== RECORDS TO PROCESS ==
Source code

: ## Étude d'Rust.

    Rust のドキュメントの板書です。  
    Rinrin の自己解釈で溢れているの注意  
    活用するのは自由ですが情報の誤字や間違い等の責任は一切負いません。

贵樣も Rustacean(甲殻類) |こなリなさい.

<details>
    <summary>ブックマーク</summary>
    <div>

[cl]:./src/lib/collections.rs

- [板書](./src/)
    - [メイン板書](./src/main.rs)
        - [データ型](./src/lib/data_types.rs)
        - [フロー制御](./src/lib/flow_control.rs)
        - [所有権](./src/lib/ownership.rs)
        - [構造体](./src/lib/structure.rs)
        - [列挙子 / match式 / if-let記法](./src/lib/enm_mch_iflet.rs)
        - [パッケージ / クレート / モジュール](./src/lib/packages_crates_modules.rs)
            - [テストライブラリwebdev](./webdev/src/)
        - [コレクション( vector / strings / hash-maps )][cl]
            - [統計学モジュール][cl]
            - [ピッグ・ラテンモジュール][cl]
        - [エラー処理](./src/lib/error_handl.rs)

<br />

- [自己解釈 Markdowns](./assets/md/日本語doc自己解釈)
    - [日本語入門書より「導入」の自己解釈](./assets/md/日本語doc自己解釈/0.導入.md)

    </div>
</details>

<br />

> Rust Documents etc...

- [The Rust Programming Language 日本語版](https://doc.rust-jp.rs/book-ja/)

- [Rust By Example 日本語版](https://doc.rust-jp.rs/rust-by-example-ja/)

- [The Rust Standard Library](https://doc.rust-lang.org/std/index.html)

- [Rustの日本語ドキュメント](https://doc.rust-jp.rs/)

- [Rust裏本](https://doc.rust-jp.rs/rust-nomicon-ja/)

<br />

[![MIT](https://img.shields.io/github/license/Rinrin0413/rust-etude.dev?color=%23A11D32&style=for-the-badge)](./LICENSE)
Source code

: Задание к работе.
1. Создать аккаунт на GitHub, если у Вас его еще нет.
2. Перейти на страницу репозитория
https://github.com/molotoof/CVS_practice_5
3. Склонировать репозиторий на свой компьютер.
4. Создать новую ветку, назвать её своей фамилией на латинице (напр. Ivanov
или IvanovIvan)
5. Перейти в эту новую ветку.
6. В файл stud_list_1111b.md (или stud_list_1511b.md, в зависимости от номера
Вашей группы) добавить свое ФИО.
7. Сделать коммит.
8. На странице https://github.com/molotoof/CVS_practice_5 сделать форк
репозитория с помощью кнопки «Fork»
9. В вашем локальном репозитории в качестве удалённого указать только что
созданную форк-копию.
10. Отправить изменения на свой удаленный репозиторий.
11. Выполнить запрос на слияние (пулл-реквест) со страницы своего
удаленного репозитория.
===
== RECORDS TO PROCESS ==
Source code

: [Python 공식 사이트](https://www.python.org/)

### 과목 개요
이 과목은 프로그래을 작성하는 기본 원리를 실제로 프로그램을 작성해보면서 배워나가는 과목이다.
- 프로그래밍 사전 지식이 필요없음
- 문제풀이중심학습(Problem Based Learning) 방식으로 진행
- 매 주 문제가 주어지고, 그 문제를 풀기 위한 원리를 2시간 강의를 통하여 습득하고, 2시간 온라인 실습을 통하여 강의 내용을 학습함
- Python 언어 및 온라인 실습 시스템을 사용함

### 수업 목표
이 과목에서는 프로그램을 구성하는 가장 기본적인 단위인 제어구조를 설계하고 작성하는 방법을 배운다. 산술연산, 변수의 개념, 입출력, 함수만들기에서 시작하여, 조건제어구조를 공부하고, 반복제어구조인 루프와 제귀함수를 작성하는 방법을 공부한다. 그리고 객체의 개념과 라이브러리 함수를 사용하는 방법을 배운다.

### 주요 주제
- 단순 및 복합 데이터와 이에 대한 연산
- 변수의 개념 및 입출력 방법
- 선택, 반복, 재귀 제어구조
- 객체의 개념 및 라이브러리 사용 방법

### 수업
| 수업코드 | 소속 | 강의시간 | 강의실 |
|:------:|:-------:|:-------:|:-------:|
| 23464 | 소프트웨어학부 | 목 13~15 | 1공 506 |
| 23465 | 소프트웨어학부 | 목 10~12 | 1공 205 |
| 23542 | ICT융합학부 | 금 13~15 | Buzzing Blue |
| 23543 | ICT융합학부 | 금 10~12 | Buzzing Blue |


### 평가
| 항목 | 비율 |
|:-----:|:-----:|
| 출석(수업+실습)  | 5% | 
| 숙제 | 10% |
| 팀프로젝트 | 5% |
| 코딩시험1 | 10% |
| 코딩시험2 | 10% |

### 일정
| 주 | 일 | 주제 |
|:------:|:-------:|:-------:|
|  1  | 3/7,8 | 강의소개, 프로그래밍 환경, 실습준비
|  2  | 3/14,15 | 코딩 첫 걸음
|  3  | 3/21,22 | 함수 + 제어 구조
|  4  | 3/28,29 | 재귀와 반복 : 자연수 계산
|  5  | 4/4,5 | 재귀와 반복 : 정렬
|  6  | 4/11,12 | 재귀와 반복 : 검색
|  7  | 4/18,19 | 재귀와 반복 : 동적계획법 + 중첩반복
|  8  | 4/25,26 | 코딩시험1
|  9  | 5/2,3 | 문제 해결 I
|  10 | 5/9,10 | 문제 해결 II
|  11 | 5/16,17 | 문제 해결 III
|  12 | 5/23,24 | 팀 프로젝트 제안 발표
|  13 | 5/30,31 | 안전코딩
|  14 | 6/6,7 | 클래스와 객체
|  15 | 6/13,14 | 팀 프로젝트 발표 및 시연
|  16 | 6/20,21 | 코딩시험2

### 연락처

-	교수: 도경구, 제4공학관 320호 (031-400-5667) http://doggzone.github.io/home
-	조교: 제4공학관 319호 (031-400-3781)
===
TASK ITEM
From the data above, return every line from the line that has "5/30,31 | 안전코딩" up to and including the line that has "제4공학관 319호 (031-400-3781)", exactly.

ANSWER SPACE
|  13 | 5/30,31 | 안전코딩
|  14 | 6/6,7 | 클래스와 객체
|  15 | 6/13,14 | 팀 프로젝트 발표 및 시연
|  16 | 6/20,21 | 코딩시험2

### 연락처

-	교수: 도경구, 제4공학관 320호 (031-400-5667) http://doggzone.github.io/home
-	조교: 제4공학관 319호 (031-400-3781)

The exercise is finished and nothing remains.